- [Work instruction] Print the listing below again from the line that contains "- 阻塞队列是DelayWorkQueue，底层是堆" onward, keeping every line exact and leaving out the lines before it.

+++++

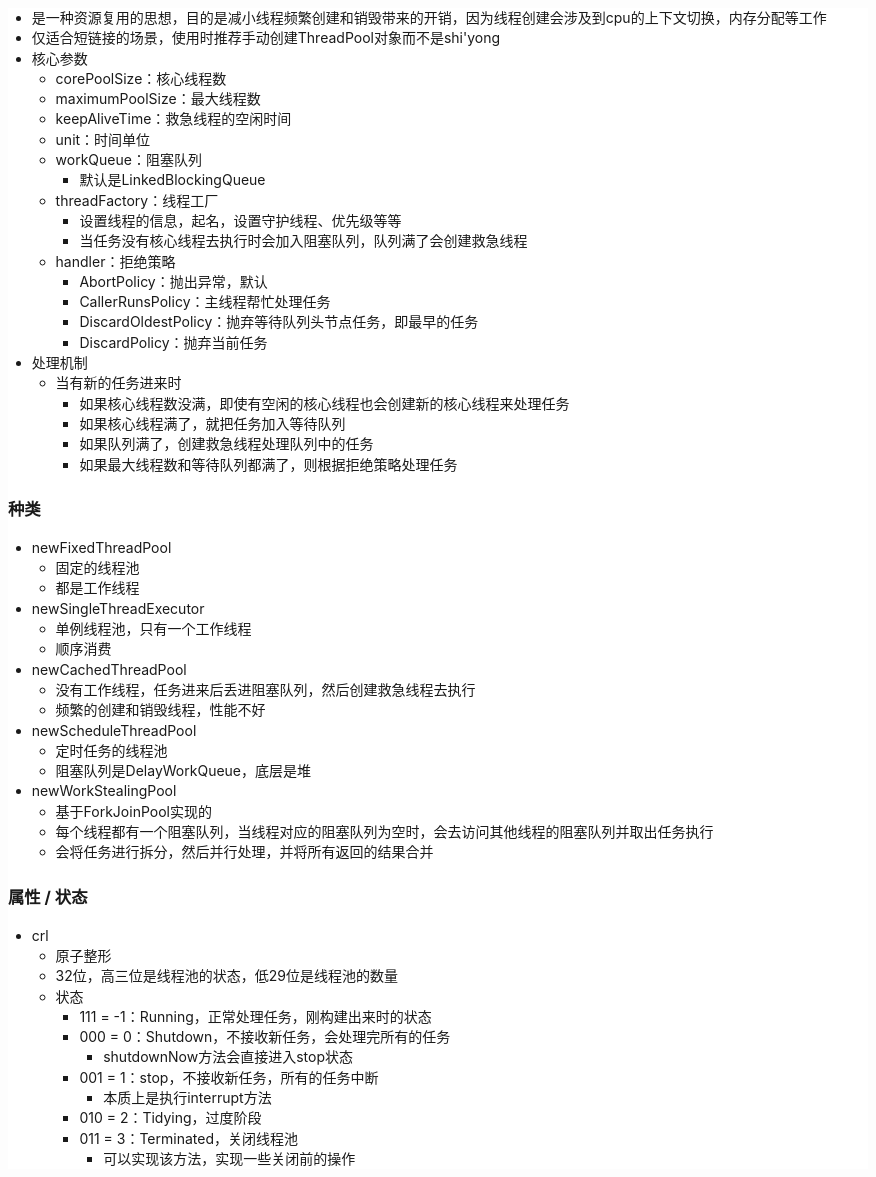 - 是一种资源复用的思想，目的是减小线程频繁创建和销毁带来的开销，因为线程创建会涉及到cpu的上下文切换，内存分配等工作
- 仅适合短链接的场景，使用时推荐手动创建ThreadPool对象而不是shi'yong
- 核心参数
  - corePoolSize：核心线程数
  - maximumPoolSize：最大线程数
  - keepAliveTime：救急线程的空闲时间
  - unit：时间单位
  - workQueue：阻塞队列
    - 默认是LinkedBlockingQueue
  - threadFactory：线程工厂
    - 设置线程的信息，起名，设置守护线程、优先级等等
    - 当任务没有核心线程去执行时会加入阻塞队列，队列满了会创建救急线程
  - handler：拒绝策略
    - AbortPolicy：抛出异常，默认
    - CallerRunsPolicy：主线程帮忙处理任务
    - DiscardOldestPolicy：抛弃等待队列头节点任务，即最早的任务
    - DiscardPolicy：抛弃当前任务
- 处理机制
  - 当有新的任务进来时
    - 如果核心线程数没满，即使有空闲的核心线程也会创建新的核心线程来处理任务
    - 如果核心线程满了，就把任务加入等待队列
    - 如果队列满了，创建救急线程处理队列中的任务
    - 如果最大线程数和等待队列都满了，则根据拒绝策略处理任务

### 种类

- newFixedThreadPool
  - 固定的线程池
  - 都是工作线程
- newSingleThreadExecutor
  - 单例线程池，只有一个工作线程
  - 顺序消费
- newCachedThreadPool
  - 没有工作线程，任务进来后丢进阻塞队列，然后创建救急线程去执行
  - 频繁的创建和销毁线程，性能不好
- newScheduleThreadPool
  - 定时任务的线程池
  - 阻塞队列是DelayWorkQueue，底层是堆
- newWorkStealingPool
  - 基于ForkJoinPool实现的
  - 每个线程都有一个阻塞队列，当线程对应的阻塞队列为空时，会去访问其他线程的阻塞队列并取出任务执行
  - 会将任务进行拆分，然后并行处理，并将所有返回的结果合并

### 属性 / 状态

- crl
  - 原子整形
  - 32位，高三位是线程池的状态，低29位是线程池的数量
  - 状态
    - 111 = -1：Running，正常处理任务，刚构建出来时的状态
    - 000 = 0：Shutdown，不接收新任务，会处理完所有的任务
      - shutdownNow方法会直接进入stop状态
    - 001 = 1：stop，不接收新任务，所有的任务中断
      - 本质上是执行interrupt方法
    - 010 = 2：Tidying，过度阶段
    - 011 = 3：Terminated，关闭线程池
      - 可以实现该方法，实现一些关闭前的操作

+++++

- [Output for this exercise]
  - 阻塞队列是DelayWorkQueue，底层是堆
- newWorkStealingPool
  - 基于ForkJoinPool实现的
  - 每个线程都有一个阻塞队列，当线程对应的阻塞队列为空时，会去访问其他线程的阻塞队列并取出任务执行
  - 会将任务进行拆分，然后并行处理，并将所有返回的结果合并

### 属性 / 状态

- crl
  - 原子整形
  - 32位，高三位是线程池的状态，低29位是线程池的数量
  - 状态
    - 111 = -1：Running，正常处理任务，刚构建出来时的状态
    - 000 = 0：Shutdown，不接收新任务，会处理完所有的任务
      - shutdownNow方法会直接进入stop状态
    - 001 = 1：stop，不接收新任务，所有的任务中断
      - 本质上是执行interrupt方法
    - 010 = 2：Tidying，过度阶段
    - 011 = 3：Terminated，关闭线程池
      - 可以实现该方法，实现一些关闭前的操作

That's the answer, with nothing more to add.